I don't know how to answer this question, but here's a related one that gives a bound.
Consider a given permutation $\pi$.
The probability that $\pi(i) \in X_i$ for all $i$ is
$(k/n)^n$. Since there are $n!$ permutations, the expected number of successful permutations is $n! (k/n)^n$. As $n \to \infty$, by Stirling's approximation $n! \sim \sqrt{2\pi} n^{n+1/2} e^{-n}$. Of course the expected number of successful permutations is an upper bound on the probability of existence of at least one of them. Thus as long as $k \ge 3 > e$, the expected number of successful permutations should be greater than $1$ if $n$ is large enough, but if $k \le 2$ it will be less than $1$ (and go to $0$ as $n \to \infty$). For the example given with $k=4$ and $n=18$, $18! (4/18)^n \approx 11182$, while with $k=3$ and $n=18$, $18! (3/18)^n \approx 63$ .
I tried simulations to find the actual probabilities for $k = 3$ and $k=4$ with $n=18$. For $k=4$ I found success in $817$ cases out of $1000$, while for $k=3$ I found success in only $388$ out of $1000$.
Of course, in real life the probabilities are not likely to be uniform: there will be some very popular slots and others that nobody wants.

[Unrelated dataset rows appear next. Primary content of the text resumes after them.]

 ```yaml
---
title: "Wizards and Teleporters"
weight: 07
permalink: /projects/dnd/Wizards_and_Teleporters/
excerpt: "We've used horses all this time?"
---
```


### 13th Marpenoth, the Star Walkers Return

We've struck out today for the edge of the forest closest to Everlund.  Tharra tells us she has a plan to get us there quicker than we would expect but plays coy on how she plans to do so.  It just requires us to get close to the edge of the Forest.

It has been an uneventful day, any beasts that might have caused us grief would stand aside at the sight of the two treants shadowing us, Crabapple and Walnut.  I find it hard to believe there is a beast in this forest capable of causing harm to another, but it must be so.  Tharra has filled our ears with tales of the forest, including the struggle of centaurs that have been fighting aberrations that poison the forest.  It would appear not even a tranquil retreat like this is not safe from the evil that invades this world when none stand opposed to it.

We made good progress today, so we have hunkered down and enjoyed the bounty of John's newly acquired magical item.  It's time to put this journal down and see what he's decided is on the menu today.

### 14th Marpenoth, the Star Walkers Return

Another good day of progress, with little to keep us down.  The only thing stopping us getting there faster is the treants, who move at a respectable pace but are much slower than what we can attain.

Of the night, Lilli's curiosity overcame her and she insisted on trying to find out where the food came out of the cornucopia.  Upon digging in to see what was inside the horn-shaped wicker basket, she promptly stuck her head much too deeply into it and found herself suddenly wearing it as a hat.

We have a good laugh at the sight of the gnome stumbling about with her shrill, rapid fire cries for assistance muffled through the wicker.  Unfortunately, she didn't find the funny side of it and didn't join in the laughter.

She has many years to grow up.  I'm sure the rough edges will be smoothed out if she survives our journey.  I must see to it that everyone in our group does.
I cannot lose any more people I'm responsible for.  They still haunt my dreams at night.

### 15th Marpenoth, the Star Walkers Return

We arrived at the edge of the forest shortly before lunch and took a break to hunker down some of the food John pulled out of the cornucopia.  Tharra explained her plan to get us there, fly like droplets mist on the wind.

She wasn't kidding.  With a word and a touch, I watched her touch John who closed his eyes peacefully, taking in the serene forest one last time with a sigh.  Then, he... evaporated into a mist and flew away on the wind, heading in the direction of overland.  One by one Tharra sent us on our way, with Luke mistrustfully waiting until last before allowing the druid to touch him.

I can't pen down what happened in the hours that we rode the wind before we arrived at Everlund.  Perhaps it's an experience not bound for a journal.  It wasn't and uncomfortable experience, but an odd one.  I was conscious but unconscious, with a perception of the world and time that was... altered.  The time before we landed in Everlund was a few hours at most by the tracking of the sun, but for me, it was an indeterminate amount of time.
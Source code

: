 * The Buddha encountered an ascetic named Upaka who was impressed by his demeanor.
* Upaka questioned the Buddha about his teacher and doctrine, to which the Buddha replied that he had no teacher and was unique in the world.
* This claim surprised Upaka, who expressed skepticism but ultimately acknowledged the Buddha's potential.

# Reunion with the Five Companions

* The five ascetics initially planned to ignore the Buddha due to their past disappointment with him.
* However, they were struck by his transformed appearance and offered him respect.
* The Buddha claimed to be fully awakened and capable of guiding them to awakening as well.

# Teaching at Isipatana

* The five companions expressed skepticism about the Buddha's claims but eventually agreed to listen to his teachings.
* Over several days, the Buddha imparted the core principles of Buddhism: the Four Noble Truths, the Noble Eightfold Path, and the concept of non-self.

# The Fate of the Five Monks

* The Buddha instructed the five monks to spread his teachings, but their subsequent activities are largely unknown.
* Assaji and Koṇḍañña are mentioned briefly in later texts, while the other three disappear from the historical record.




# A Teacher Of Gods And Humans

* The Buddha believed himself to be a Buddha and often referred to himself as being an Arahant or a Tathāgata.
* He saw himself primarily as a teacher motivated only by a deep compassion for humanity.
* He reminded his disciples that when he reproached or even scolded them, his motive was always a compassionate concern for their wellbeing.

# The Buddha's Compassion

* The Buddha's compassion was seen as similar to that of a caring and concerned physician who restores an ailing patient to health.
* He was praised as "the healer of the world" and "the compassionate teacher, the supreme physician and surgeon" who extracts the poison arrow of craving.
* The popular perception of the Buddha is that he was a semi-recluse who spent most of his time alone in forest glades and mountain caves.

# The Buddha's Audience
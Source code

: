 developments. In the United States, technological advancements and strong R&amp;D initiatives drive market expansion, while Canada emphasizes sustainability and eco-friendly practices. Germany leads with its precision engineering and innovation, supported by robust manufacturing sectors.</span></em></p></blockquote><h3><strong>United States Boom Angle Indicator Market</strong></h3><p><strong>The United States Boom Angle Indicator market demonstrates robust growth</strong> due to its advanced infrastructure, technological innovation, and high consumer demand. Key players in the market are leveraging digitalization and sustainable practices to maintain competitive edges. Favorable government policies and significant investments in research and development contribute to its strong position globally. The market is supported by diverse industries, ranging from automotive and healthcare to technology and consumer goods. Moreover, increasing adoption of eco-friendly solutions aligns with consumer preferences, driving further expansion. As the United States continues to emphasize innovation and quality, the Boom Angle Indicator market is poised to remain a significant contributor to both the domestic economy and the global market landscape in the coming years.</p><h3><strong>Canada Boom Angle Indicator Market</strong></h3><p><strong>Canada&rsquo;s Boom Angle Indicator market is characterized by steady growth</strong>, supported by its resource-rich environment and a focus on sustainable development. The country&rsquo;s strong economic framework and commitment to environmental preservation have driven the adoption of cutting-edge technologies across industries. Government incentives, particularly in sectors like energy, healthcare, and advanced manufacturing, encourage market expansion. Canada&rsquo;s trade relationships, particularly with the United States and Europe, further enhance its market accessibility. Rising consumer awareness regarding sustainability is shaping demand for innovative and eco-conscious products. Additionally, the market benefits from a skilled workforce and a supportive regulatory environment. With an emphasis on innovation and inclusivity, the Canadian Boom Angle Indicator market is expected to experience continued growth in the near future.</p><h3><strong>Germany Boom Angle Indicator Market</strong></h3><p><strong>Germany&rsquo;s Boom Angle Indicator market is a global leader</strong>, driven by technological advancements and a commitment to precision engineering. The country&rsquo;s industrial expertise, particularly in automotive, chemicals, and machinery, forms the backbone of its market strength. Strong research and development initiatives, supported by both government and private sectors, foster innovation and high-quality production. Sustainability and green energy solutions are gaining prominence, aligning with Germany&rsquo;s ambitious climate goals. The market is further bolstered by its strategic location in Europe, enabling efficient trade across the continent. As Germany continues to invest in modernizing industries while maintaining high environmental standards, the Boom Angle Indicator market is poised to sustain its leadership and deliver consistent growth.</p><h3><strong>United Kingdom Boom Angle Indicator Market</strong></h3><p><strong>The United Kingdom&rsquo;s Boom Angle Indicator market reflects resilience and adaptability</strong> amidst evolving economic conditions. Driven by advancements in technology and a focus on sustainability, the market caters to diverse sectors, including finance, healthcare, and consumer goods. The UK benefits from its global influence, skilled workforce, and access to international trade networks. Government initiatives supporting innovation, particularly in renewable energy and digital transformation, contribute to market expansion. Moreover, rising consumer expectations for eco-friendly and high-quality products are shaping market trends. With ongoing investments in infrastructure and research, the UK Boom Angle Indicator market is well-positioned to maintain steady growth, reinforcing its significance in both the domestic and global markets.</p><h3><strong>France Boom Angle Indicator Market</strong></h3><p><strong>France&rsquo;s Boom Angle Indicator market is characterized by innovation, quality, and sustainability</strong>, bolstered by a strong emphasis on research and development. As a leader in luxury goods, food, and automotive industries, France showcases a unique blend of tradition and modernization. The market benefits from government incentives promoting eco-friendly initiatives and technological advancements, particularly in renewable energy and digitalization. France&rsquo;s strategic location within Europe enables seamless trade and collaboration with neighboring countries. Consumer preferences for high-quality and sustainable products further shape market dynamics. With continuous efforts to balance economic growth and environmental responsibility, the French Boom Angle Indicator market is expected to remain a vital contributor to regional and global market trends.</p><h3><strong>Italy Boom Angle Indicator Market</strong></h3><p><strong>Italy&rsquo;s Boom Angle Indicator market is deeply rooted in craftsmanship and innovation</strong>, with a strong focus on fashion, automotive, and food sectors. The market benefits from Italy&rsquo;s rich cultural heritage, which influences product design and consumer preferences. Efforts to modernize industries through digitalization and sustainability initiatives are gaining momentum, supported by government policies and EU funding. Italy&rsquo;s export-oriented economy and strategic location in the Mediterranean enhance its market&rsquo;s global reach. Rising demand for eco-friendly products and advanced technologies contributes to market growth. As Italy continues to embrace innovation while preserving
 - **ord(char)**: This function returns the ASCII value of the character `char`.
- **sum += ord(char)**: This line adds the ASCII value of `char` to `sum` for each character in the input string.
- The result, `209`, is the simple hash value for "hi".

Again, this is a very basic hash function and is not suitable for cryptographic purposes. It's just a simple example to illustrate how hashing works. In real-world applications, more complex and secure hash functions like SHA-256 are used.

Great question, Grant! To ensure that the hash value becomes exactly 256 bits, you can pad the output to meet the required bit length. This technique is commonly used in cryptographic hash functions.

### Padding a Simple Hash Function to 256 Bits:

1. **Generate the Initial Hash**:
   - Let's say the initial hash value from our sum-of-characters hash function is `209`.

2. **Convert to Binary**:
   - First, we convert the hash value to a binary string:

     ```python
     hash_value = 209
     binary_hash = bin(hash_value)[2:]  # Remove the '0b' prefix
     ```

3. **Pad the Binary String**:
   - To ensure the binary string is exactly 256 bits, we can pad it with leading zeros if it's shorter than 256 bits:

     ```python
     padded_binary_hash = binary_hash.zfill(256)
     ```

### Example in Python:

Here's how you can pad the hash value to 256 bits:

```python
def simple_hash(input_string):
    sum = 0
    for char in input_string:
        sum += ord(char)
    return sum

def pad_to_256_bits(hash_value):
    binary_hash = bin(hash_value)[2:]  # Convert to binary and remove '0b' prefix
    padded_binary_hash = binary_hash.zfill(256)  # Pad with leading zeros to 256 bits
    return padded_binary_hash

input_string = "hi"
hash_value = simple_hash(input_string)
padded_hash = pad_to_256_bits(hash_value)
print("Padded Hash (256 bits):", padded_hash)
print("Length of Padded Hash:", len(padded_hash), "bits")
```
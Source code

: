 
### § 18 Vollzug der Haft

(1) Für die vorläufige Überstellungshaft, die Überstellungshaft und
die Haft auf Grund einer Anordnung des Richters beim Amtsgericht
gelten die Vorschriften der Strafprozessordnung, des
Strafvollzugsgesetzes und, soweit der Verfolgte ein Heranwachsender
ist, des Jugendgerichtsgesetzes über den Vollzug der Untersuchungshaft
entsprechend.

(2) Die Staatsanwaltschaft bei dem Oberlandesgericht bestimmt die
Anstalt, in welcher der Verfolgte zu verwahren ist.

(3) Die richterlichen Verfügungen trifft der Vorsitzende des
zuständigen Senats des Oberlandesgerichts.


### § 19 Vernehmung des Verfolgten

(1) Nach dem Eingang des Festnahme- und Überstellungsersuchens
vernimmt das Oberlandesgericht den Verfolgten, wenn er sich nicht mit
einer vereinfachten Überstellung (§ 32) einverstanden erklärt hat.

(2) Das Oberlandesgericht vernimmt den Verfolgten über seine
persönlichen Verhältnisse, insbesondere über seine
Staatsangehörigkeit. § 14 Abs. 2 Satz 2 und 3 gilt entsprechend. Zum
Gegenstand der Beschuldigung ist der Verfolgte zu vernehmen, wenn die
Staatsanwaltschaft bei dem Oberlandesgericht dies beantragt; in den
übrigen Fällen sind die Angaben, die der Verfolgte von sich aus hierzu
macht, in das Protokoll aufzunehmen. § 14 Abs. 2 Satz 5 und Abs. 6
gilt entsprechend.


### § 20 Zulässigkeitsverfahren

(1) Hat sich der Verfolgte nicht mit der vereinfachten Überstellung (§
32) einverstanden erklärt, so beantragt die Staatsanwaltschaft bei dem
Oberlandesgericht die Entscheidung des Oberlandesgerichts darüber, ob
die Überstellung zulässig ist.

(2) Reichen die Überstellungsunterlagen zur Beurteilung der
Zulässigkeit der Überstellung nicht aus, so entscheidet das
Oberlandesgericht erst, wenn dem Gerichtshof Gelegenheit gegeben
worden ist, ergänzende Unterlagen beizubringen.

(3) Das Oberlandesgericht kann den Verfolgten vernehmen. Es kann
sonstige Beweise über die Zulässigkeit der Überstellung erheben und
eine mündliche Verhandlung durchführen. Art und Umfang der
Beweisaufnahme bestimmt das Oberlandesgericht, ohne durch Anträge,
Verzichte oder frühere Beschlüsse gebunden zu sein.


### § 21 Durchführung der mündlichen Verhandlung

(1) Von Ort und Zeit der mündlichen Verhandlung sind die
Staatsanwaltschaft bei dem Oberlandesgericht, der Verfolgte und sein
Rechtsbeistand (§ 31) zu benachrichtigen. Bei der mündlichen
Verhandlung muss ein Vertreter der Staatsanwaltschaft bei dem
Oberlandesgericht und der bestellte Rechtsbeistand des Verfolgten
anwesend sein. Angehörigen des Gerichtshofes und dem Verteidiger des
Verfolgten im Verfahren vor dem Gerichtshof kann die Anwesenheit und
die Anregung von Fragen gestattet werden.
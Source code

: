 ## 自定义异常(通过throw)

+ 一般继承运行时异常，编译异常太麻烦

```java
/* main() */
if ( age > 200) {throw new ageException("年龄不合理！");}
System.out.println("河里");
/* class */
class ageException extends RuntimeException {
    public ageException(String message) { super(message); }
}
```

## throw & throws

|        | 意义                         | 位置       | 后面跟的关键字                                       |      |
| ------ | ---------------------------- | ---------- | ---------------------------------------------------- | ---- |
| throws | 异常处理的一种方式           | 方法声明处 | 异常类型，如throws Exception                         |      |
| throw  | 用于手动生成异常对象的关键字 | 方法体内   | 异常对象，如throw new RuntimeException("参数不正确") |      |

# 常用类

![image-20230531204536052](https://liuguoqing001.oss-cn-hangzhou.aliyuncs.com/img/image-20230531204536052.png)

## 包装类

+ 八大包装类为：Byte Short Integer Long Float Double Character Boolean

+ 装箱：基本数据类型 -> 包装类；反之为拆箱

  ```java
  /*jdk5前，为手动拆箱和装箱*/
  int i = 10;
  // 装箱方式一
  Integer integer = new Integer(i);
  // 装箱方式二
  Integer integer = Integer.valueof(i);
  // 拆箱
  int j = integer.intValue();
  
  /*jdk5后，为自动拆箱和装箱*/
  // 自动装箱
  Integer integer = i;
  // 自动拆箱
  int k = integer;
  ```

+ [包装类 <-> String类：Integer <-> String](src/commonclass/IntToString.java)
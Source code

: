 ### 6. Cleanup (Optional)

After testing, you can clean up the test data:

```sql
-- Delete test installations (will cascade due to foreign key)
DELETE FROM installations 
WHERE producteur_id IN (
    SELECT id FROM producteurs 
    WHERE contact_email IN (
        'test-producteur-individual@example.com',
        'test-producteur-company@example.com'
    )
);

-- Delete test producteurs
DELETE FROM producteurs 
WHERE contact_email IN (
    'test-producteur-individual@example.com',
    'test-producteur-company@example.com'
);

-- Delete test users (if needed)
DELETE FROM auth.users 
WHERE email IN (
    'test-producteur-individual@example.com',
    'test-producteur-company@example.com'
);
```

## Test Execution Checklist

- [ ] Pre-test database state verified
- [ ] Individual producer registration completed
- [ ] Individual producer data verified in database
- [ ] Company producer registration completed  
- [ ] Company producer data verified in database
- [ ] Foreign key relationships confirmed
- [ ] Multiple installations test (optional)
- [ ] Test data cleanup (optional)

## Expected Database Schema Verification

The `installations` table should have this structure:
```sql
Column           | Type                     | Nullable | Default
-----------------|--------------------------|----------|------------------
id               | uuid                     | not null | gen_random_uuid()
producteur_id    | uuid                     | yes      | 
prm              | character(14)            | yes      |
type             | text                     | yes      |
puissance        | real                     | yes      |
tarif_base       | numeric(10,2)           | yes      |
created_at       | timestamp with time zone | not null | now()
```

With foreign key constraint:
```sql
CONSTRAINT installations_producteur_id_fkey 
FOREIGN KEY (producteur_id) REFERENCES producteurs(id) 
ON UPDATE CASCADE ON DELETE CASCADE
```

EDIT: I am not suggesting that with $k = O(1)$ we have a solution with high probability. The probability that a given day is not chosen by anyone (which
obviously implies there is no successful permutation) is $(1 - k/n)^n \to e^{-k}$ as $n \to \infty$, and thus the expected number of days not chosen is $n e^{-k}$. If we want high probability of a successful permutation it seems reasonable to require this to go to $0$ as $n \to \infty$, and thus $k - \log(n) \to \infty$.